● **Directions**: Repeat each entry below without omitting a single word.

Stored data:
+++

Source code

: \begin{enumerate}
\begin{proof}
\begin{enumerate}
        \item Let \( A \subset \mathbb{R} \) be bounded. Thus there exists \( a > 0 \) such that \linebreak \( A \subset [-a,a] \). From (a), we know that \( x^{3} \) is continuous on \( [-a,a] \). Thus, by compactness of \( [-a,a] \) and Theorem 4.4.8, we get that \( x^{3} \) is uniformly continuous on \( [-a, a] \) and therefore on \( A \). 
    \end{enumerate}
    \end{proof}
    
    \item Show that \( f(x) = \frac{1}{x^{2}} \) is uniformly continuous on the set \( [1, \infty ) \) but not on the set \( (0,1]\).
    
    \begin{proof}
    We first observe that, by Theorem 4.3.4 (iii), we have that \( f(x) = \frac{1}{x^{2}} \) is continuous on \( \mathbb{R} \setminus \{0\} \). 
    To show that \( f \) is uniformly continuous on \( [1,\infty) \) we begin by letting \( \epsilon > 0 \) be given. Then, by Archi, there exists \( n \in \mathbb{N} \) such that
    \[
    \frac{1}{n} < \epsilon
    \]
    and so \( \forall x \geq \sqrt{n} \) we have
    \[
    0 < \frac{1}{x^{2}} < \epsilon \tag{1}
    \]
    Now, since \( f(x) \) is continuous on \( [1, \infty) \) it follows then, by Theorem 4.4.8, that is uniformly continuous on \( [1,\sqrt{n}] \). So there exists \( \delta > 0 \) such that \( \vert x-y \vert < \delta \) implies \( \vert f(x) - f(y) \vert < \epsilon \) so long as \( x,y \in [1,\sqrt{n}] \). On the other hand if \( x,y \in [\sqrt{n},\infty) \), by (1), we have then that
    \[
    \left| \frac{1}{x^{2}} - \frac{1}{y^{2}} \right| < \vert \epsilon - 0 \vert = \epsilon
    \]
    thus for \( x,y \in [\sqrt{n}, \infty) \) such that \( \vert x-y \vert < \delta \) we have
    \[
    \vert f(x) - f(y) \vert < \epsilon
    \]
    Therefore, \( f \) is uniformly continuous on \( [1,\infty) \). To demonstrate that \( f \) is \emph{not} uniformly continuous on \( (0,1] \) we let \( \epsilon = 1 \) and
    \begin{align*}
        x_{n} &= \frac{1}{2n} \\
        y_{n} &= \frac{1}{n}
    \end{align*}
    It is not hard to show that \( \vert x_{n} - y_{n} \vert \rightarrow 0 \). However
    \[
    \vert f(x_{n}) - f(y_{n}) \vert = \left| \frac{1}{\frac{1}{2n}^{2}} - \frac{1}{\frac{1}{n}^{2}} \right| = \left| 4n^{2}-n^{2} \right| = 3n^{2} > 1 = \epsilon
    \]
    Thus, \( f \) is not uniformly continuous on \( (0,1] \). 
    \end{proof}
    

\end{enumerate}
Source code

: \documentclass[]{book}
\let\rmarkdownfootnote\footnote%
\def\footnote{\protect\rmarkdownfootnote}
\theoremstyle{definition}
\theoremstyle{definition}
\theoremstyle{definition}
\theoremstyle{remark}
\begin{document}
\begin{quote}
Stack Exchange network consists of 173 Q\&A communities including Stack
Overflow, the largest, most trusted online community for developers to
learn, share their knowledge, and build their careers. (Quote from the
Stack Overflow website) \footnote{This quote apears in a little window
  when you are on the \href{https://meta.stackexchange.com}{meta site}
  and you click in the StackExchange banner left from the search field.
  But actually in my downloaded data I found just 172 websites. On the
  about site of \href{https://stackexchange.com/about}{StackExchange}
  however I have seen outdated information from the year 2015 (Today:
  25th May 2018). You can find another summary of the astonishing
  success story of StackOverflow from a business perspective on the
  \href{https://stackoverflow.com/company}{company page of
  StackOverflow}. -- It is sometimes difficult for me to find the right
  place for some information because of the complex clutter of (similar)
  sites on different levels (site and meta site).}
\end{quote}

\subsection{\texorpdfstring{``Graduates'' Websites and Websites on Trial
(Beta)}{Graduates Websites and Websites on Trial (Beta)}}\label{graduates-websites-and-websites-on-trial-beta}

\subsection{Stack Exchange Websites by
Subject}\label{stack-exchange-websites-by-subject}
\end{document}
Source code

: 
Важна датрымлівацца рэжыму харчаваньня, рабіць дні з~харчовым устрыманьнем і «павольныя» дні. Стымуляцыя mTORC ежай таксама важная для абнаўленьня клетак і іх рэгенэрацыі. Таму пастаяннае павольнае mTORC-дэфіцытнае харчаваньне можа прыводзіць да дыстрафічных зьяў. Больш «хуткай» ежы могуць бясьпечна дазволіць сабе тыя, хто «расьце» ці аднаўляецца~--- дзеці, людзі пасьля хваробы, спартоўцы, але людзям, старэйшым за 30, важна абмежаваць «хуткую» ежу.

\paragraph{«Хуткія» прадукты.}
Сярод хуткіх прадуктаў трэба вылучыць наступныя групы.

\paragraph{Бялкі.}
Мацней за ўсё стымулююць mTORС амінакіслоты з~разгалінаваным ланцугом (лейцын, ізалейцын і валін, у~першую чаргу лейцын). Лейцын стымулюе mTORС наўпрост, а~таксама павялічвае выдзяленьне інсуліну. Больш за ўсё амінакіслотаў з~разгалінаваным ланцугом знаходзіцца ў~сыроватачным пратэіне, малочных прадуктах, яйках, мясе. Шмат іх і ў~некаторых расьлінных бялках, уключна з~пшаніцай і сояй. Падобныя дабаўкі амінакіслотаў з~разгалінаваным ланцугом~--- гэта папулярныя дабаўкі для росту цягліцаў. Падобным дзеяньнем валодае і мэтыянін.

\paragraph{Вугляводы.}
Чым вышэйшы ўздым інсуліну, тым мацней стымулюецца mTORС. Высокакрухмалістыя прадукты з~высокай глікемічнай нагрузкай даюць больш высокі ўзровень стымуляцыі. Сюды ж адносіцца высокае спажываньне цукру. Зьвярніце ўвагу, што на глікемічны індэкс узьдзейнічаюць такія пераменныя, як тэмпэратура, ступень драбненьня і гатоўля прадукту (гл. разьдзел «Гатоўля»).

+++

● **Answer below**:
Source code

: \begin{enumerate}
\begin{proof}
\begin{enumerate}
        \item Let \( A \subset \mathbb{R} \) be bounded. Thus there exists \( a > 0 \) such that \linebreak \( A \subset [-a,a] \). From (a), we know that \( x^{3} \) is continuous on \( [-a,a] \). Thus, by compactness of \( [-a,a] \) and Theorem 4.4.8, we get that \( x^{3} \) is uniformly continuous on \( [-a, a] \) and therefore on \( A \). 
    \end{enumerate}
    \end{proof}
    
    \item Show that \( f(x) = \frac{1}{x^{2}} \) is uniformly continuous on the set \( [1, \infty ) \) but not on the set \( (0,1]\).
    
    \begin{proof}
    We first observe that, by Theorem 4.3.4 (iii), we have that \( f(x) = \frac{1}{x^{2}} \) is continuous on \( \mathbb{R} \setminus \{0\} \). 
    To show that \( f \) is uniformly continuous on \( [1,\infty) \) we begin by letting \( \epsilon > 0 \) be given. Then, by Archi, there exists \( n \in \mathbb{N} \) such that
    \[
    \frac{1}{n} < \epsilon
    \]
    and so \( \forall x \geq \sqrt{n} \) we have
    \[
    0 < \frac{1}{x^{2}} < \epsilon \tag{1}
    \]
    Now, since \( f(x) \) is continuous on \( [1, \infty) \) it follows then, by Theorem 4.4.8, that is uniformly continuous on \( [1,\sqrt{n}] \). So there exists \( \delta > 0 \) such that \( \vert x-y \vert < \delta \) implies \( \vert f(x) - f(y) \vert < \epsilon \) so long as \( x,y \in [1,\sqrt{n}] \). On the other hand if \( x,y \in [\sqrt{n},\infty) \), by (1), we have then that
    \[
    \left| \frac{1}{x^{2}} - \frac{1}{y^{2}} \right| < \vert \epsilon - 0 \vert = \epsilon
    \]
    thus for \( x,y \in [\sqrt{n}, \infty) \) such that \( \vert x-y \vert < \delta \) we have
    \[
    \vert f(x) - f(y) \vert < \epsilon
    \]
    Therefore, \( f \) is uniformly continuous on \( [1,\infty) \). To demonstrate that \( f \) is \emph{not} uniformly continuous on \( (0,1] \) we let \( \epsilon = 1 \) and
    \begin{align*}
        x_{n} &= \frac{1}{2n} \\
        y_{n} &= \frac{1}{n}
    \end{align*}
    It is not hard to show that \( \vert x_{n} - y_{n} \vert \rightarrow 0 \). However
    \[
    \vert f(x_{n}) - f(y_{n}) \vert = \left| \frac{1}{\frac{1}{2n}^{2}} - \frac{1}{\frac{1}{n}^{2}} \right| = \left| 4n^{2}-n^{2} \right| = 3n^{2} > 1 = \epsilon
    \]
    Thus, \( f \) is not uniformly continuous on \( (0,1] \). 
    \end{proof}
    

\end{enumerate}
Source code

: \documentclass[]{book}
\let\rmarkdownfootnote\footnote%
\def\footnote{\protect\rmarkdownfootnote}
\theoremstyle{definition}
\theoremstyle{definition}
\theoremstyle{definition}
\theoremstyle{remark}
\begin{document}
\begin{quote}
Stack Exchange network consists of 173 Q\&A communities including Stack
Overflow, the largest, most trusted online community for developers to
learn, share their knowledge, and build their careers. (Quote from the
Stack Overflow website) \footnote{This quote apears in a little window
  when you are on the \href{https://meta.stackexchange.com}{meta site}
  and you click in the StackExchange banner left from the search field.
  But actually in my downloaded data I found just 172 websites. On the
  about site of \href{https://stackexchange.com/about}{StackExchange}
  however I have seen outdated information from the year 2015 (Today:
  25th May 2018). You can find another summary of the astonishing
  success story of StackOverflow from a business perspective on the
  \href{https://stackoverflow.com/company}{company page of
  StackOverflow}. -- It is sometimes difficult for me to find the right
  place for some information because of the complex clutter of (similar)
  sites on different levels (site and meta site).}
\end{quote}

\subsection{\texorpdfstring{``Graduates'' Websites and Websites on Trial
(Beta)}{Graduates Websites and Websites on Trial (Beta)}}\label{graduates-websites-and-websites-on-trial-beta}

\subsection{Stack Exchange Websites by
Subject}\label{stack-exchange-websites-by-subject}
\end{document}
Source code

: 
Важна датрымлівацца рэжыму харчаваньня, рабіць дні з~харчовым устрыманьнем і «павольныя» дні. Стымуляцыя mTORC ежай таксама важная для абнаўленьня клетак і іх рэгенэрацыі. Таму пастаяннае павольнае mTORC-дэфіцытнае харчаваньне можа прыводзіць да дыстрафічных зьяў. Больш «хуткай» ежы могуць бясьпечна дазволіць сабе тыя, хто «расьце» ці аднаўляецца~--- дзеці, людзі пасьля хваробы, спартоўцы, але людзям, старэйшым за 30, важна абмежаваць «хуткую» ежу.

\paragraph{«Хуткія» прадукты.}
Сярод хуткіх прадуктаў трэба вылучыць наступныя групы.

\paragraph{Бялкі.}
Мацней за ўсё стымулююць mTORС амінакіслоты з~разгалінаваным ланцугом (лейцын, ізалейцын і валін, у~першую чаргу лейцын). Лейцын стымулюе mTORС наўпрост, а~таксама павялічвае выдзяленьне інсуліну. Больш за ўсё амінакіслотаў з~разгалінаваным ланцугом знаходзіцца ў~сыроватачным пратэіне, малочных прадуктах, яйках, мясе. Шмат іх і ў~некаторых расьлінных бялках, уключна з~пшаніцай і сояй. Падобныя дабаўкі амінакіслотаў з~разгалінаваным ланцугом~--- гэта папулярныя дабаўкі для росту цягліцаў. Падобным дзеяньнем валодае і мэтыянін.

\paragraph{Вугляводы.}
Чым вышэйшы ўздым інсуліну, тым мацней стымулюецца mTORС. Высокакрухмалістыя прадукты з~высокай глікемічнай нагрузкай даюць больш высокі ўзровень стымуляцыі. Сюды ж адносіцца высокае спажываньне цукру. Зьвярніце ўвагу, што на глікемічны індэкс узьдзейнічаюць такія пераменныя, як тэмпэратура, ступень драбненьня і гатоўля прадукту (гл. разьдзел «Гатоўля»).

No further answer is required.